View Single Post
 
Old 29 Jun 2007, 19:22
The Geek's Avatar
The Geek The Geek is offline
 
Join Date: Sep 2003
I thought I would put down some basics of creating regexp's for AME as many users are wanting to create their own. This isnt an exhaustive list, nor am I an expert on regexps, this is just a rough, basic overview to get you started.

AME takes the regexp you provide and wraps it in [url] tags, boundaries and codes to make the regexp case insensitive so you don't have to worry about doing that. You do have to remember though that your regexp needs to match the entire URL. If it doesnt, it wont qualify as a match in AME.

Best way to test regular expressions (that I have found) is with regexp buddy. This is what I do:
  • Start up Regexpbuddy
  • Click the test tab
  • Tick the 'case insensitive' option
  • In the box below the tabs, I past the URL I want to create a regexp for. You need to be able to identify what part of the URL is the part you want to extract. In this instance, I am trying to create a regexp for http://www.clipfish.de/player.php?videoid=MzEwODYwfDg2NzY0Ng==. So I want to extract the MzEwODYwfDg2NzY0Ng part.
  • I then paste everything leading up to the part I want to extract into the top window like this: http://www.clipfish.de/player.php?videoid=
  • I then escape special characters from the url with the \ character like this: http://www\.clipfish\.de/player\.php\?videoid=. At this stage, RegexpBuddy should have highlighted your test URL up to the part we want to extract. If it hasnt, then you are missing something.

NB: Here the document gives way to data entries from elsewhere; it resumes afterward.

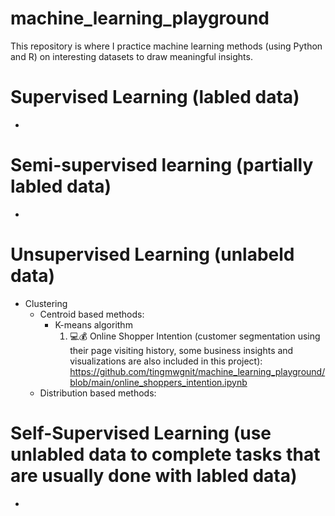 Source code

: # machine_learning_playground
This repository is where I practice machine learning methods (using Python and R) on interesting datasets to draw meaningful insights. 
 
    
# Supervised Learning (labled data)
+

# Semi-supervised learning (partially labled data)
+

# Unsupervised Learning (unlabeld data)
+ Clustering
    + Centroid based methods:
        + K-means algorithm
            1. 💻💰 Online Shopper Intention (customer segmentation using their page visiting history, some business insights and visualizations are also included in this project):  https://github.com/tingmwgnit/machine_learning_playground/blob/main/online_shoppers_intention.ipynb
    + Distribution based methods:

# Self-Supervised Learning (use unlabled data to complete tasks that are usually done with labled data)
+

I now need to define a character class that will allow me to match the pattern I am after. If the pattern is only word characters (i.e. letters and or numbers), then I can use [\w]. If it is letters only, then I would use [a-z], If they are numbers only then I can use [\d].
I can also specify additional characters that can appear. For instance, if I wanted a class that allows word characters and underscores, I could do [\w_]. If I wanted letters only, hyphens and underscores, I could do [a-z_-]

In the case where I am trying to extract MzEwODYwfDg2NzY0Ng then a word character class would work fine: [\w]

The problem is that only matches the first occurence of a character in the class. In other words, my match would be http://www.clipfish.de/player.php?videoid=M NOT http://www.clipfish.de/player.php?videoid=MzEwODYwfDg2NzY0Ng== which is what I want!.

This is where special characters come in.
  • . will match any single character that is NOT a line break
  • * will match 0 or unlimited times
  • + will match once or unlimited times
  • ? will match 0 or 1 time.

So, to make my character class work, I use [\w]+

So now my regexp looks like:

http://www\.clipfish\.de/player\.php\?videoid=[\w]+

Now, that will match, but I need to capture whatever pattern is matched in the [\w]+ part. Thats where ()'s come into play. If I so this:

http://www\.clipfish\.de/player\.php\?videoid=([\w]+)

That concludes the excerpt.